Reproduce only the lines below from the line containing "Mark is a Director" to the line containing "1. Structure", exactly as written, with both end lines kept. Omit the pictures.

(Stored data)
%%
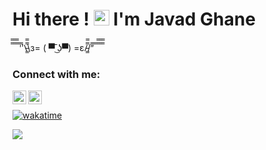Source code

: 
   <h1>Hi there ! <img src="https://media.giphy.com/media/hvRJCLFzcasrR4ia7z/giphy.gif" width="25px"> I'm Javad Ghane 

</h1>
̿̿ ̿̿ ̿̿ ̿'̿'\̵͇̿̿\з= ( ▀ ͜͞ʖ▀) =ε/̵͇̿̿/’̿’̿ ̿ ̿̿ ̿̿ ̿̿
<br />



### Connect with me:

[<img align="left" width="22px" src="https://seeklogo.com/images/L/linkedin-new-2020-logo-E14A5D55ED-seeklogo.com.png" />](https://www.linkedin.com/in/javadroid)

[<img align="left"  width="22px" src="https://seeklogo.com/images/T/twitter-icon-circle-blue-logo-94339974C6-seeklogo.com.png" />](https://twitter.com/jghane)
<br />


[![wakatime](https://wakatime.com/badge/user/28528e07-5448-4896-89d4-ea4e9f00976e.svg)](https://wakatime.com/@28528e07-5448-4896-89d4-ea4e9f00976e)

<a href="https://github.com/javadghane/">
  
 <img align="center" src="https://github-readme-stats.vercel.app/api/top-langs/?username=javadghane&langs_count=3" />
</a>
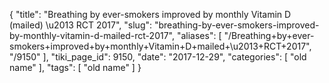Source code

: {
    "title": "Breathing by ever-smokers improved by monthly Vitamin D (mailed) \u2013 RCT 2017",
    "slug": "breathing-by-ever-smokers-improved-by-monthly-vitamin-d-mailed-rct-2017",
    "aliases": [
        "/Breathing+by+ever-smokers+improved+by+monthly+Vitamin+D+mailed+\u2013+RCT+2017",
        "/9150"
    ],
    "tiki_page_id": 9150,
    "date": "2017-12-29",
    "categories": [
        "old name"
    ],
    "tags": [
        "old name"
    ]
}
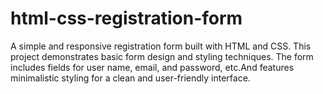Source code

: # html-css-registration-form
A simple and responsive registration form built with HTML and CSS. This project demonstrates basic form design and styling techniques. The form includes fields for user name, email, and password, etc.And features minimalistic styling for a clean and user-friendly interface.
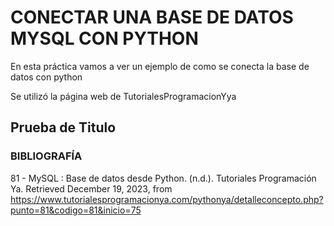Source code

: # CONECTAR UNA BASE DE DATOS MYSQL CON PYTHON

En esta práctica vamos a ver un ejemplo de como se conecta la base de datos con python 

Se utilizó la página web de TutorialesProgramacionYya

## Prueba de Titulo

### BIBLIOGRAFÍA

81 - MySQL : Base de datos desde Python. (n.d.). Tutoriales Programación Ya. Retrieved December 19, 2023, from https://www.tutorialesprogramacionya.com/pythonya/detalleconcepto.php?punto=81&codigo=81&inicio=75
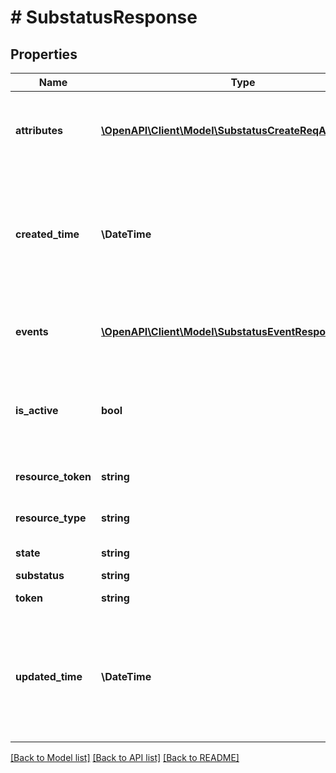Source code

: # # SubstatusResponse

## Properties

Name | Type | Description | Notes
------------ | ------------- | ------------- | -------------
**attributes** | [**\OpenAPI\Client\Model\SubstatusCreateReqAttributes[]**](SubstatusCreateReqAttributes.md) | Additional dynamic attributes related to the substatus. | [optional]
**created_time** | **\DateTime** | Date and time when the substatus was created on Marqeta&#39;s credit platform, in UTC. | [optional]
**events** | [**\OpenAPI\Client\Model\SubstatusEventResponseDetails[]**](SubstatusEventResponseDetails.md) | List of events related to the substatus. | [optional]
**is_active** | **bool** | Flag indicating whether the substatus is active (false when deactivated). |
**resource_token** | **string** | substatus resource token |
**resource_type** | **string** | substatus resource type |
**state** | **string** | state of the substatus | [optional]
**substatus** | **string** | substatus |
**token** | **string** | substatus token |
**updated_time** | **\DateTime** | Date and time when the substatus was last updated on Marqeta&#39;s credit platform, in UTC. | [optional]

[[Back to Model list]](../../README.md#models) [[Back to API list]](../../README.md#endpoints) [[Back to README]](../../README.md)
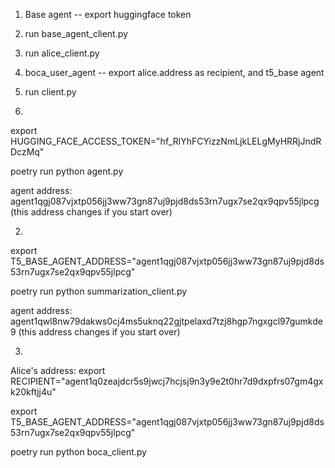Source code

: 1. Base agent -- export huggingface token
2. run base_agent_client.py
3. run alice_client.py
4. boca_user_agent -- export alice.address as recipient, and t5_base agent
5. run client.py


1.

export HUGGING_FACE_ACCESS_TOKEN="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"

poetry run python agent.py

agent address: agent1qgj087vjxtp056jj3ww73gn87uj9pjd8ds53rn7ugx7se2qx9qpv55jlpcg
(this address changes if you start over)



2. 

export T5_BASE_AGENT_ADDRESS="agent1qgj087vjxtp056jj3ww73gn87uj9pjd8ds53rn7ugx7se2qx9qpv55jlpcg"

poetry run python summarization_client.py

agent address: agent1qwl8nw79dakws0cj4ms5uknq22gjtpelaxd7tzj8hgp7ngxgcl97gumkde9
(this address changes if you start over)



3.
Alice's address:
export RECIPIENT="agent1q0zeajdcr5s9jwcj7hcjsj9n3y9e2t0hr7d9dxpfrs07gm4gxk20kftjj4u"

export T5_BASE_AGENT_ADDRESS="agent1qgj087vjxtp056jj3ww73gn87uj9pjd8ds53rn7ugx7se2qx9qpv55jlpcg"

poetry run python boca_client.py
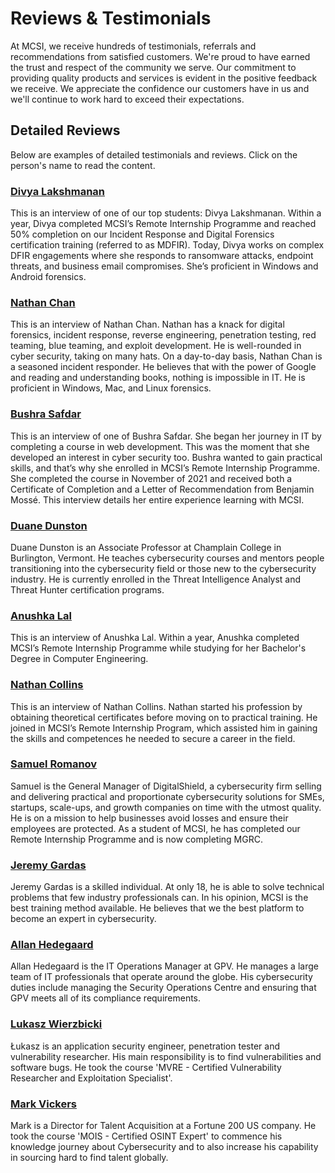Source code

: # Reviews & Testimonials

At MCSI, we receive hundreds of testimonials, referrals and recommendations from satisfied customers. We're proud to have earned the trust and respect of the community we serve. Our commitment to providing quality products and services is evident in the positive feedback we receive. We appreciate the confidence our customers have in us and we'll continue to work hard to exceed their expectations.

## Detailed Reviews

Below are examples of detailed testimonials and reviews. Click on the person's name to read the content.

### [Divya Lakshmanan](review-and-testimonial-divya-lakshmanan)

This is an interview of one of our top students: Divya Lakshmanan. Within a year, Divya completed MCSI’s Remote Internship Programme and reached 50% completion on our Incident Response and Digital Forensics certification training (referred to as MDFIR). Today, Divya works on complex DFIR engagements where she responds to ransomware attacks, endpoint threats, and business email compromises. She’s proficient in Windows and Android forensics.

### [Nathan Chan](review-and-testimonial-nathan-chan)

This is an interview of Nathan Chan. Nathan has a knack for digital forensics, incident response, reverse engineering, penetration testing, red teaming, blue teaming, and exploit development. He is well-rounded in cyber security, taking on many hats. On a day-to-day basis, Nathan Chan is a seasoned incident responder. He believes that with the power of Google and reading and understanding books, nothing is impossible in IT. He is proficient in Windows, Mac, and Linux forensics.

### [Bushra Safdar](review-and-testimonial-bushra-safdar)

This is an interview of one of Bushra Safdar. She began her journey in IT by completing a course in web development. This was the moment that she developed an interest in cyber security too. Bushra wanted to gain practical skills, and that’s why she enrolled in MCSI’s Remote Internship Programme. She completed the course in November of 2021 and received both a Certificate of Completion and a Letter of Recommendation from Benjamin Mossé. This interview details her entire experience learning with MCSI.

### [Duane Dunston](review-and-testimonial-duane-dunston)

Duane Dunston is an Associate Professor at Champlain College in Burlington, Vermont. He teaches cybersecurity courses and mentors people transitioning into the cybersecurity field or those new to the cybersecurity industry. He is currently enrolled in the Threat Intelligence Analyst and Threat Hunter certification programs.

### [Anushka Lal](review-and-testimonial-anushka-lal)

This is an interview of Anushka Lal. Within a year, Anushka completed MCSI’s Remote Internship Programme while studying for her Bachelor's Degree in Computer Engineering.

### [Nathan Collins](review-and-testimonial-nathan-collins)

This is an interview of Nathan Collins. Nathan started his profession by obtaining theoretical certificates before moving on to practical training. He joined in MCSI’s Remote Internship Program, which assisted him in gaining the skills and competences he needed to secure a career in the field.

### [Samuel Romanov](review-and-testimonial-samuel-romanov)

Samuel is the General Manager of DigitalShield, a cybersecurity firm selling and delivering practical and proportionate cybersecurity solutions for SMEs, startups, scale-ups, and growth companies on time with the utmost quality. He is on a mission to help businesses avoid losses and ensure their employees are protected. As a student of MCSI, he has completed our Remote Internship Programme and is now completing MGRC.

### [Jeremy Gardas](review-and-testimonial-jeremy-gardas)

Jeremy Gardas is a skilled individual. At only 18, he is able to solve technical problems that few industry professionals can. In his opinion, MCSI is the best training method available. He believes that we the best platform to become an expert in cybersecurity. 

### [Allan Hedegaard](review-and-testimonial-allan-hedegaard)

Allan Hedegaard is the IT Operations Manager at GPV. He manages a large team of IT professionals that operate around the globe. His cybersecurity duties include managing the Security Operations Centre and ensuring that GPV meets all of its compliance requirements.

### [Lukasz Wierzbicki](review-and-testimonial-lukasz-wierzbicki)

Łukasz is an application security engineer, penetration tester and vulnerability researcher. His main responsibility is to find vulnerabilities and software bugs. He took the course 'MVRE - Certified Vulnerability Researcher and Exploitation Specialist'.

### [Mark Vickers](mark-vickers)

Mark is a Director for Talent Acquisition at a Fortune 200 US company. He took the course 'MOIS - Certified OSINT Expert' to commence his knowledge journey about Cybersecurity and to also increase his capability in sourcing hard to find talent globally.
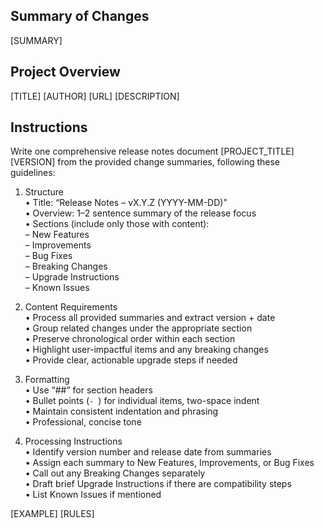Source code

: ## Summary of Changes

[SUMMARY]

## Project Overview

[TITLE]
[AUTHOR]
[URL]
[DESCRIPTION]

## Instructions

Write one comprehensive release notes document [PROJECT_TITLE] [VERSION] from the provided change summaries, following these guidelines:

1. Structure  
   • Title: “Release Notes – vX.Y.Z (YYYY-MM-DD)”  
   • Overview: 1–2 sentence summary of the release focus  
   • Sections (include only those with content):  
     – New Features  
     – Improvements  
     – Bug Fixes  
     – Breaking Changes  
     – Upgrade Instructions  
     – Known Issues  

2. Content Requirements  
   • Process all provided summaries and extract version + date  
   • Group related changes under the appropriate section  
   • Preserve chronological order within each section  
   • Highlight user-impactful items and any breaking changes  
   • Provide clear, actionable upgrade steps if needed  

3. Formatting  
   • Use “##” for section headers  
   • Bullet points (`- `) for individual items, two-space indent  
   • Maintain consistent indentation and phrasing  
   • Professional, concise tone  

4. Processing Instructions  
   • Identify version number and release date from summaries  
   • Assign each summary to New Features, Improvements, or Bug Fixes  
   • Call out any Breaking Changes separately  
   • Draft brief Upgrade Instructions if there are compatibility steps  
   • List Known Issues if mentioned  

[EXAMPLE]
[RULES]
%%
Result below:
Mark is a Director for Talent Acquisition at a Fortune 200 US company. He took the course 'MOIS - Certified OSINT Expert' to commence his knowledge journey about Cybersecurity and to also increase his capability in sourcing hard to find talent globally.
Source code

: ## Summary of Changes

[SUMMARY]

## Project Overview

[TITLE]
[AUTHOR]
[URL]
[DESCRIPTION]

## Instructions

Write one comprehensive release notes document [PROJECT_TITLE] [VERSION] from the provided change summaries, following these guidelines:

1. Structure  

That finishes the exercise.